# Lab results...please help



## Christinals (Sep 9, 2010)

I think I posted this in the worng area.
I am just figuring this out. Sorry for the double post.

I am new to the boards. Hello everyone 
My Dr. found that my thyroid was enlarged and sent me to have an ultrasound and blood work, which then led to a FNA (which was inconclusive). They are asking me to do it all again. It's been 6 months. I am headed back for another ultrasound. Can someone tell me what these numbers mean (boold work). And what the ultrasound concludes? Not really sure what I am reading..lol Is this something I should pursue? I thought I would make a quick note that I don't have any symptoms. This all started with a physical exam. The FNA was terrible...I really wish I could avoid it.

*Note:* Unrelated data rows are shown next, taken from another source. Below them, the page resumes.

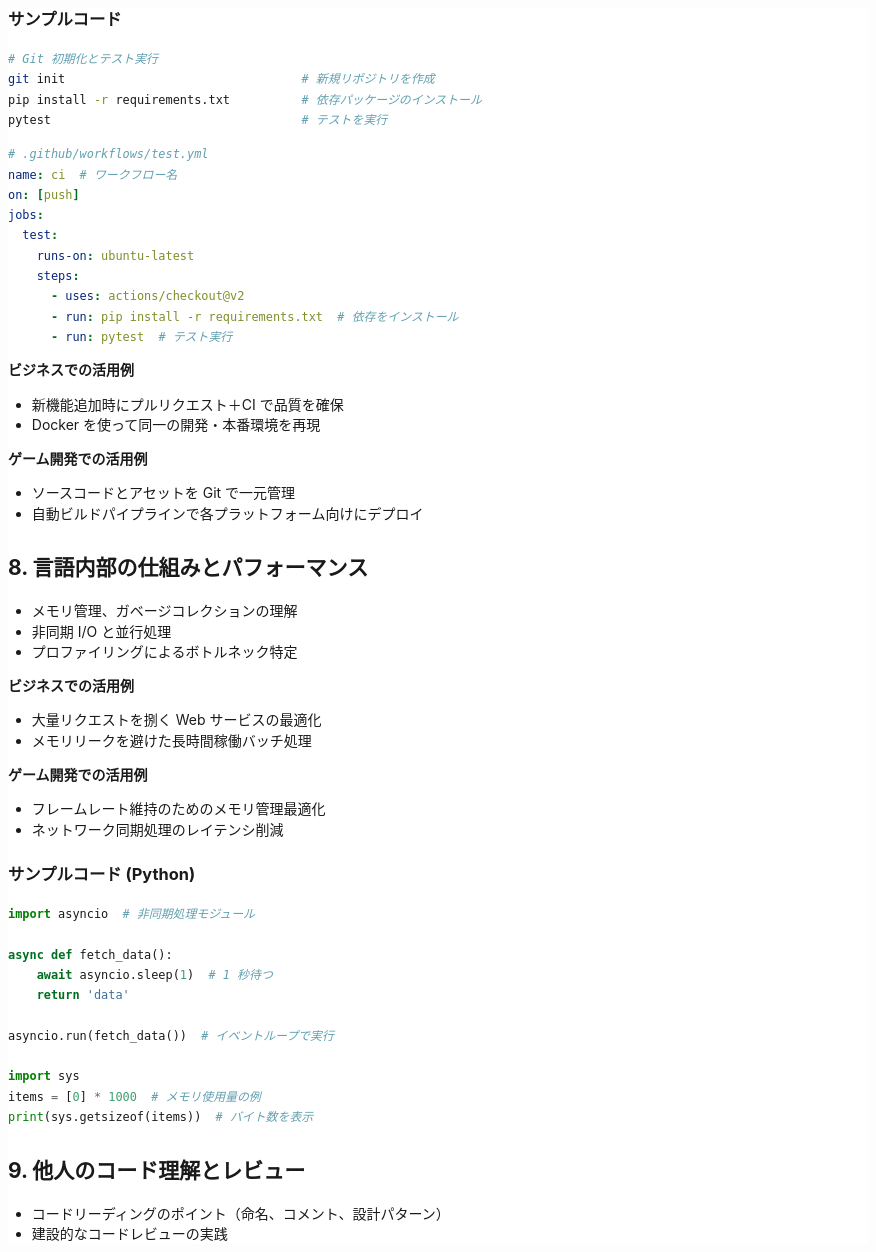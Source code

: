 ### サンプルコード
```bash
# Git 初期化とテスト実行
git init                                 # 新規リポジトリを作成
pip install -r requirements.txt          # 依存パッケージのインストール
pytest                                   # テストを実行
```
```yaml
# .github/workflows/test.yml
name: ci  # ワークフロー名
on: [push]
jobs:
  test:
    runs-on: ubuntu-latest
    steps:
      - uses: actions/checkout@v2
      - run: pip install -r requirements.txt  # 依存をインストール
      - run: pytest  # テスト実行
```
**ビジネスでの活用例**
- 新機能追加時にプルリクエスト＋CI で品質を確保
- Docker を使って同一の開発・本番環境を再現

**ゲーム開発での活用例**
- ソースコードとアセットを Git で一元管理
- 自動ビルドパイプラインで各プラットフォーム向けにデプロイ

## 8. 言語内部の仕組みとパフォーマンス
- メモリ管理、ガベージコレクションの理解
- 非同期 I/O と並行処理
- プロファイリングによるボトルネック特定

**ビジネスでの活用例**
- 大量リクエストを捌く Web サービスの最適化
- メモリリークを避けた長時間稼働バッチ処理

**ゲーム開発での活用例**
- フレームレート維持のためのメモリ管理最適化
- ネットワーク同期処理のレイテンシ削減

### サンプルコード (Python)
```python
import asyncio  # 非同期処理モジュール

async def fetch_data():
    await asyncio.sleep(1)  # 1 秒待つ
    return 'data'

asyncio.run(fetch_data())  # イベントループで実行

import sys
items = [0] * 1000  # メモリ使用量の例
print(sys.getsizeof(items))  # バイト数を表示
```
## 9. 他人のコード理解とレビュー
- コードリーディングのポイント（命名、コメント、設計パターン）
- 建設的なコードレビューの実践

Anyway. Here is all sorts of information. Sorry for such a long post.
Any information would be great!

Blood work:
My TPO-AB was 122 (High)
Prolactin was 3.6 (normal)
T3 was 3.3 (normal)
T4 was 1.3 (normal)
Thyroglobulin antibodies were 1266 (very high) ??
Thyroglobulin was 5

AND my FNA report:
Non-diagnostic. Repeat FNA recommended
Cells Present:
follicular cells: rare <--what is this???
macrophages
lymphocytes

1.4cm firm nodule

My ultrasound:
Right lobe is heterogeneous. In the mid pole there is a 1.4 X 1.5 X 1.3 nodule that has a thin hypoechoic rim and is heterogeneous otherwise.
Right size... 4.3 X 2.0 X 2.1 cm

Left lobe is heterogeneous, but no descrete cysts or nodules are seen.
Left lobe .... 4.3 X 1.9 X 1.9 cm

Isthmus: 0.5 cm

Thanks again!
Maybe you guys can make some sense of this?


----------



## Lovlkn (Dec 20, 2009)

Could you please post your lab ranges?


----------



## Christinals (Sep 9, 2010)

I guess that would help. 

Microsomal TPO-Ab 122 H (<35 IU/ml)
Prolactin Diluted 3.6 (3.3 - 26.7 ng/ml)
T3 Free Non-Dialysis 3.3 (2.0 - 4.8 pg/ml)
T4 Free Non-Dialysis 1.3 (0.8 - 1.7 ng/dl)
Thyro globulin 5 (<56 ng/ml)
Thyroglobulin Antibodies 1266 H (<41 IU/ml)

Thanks.
Christi


----------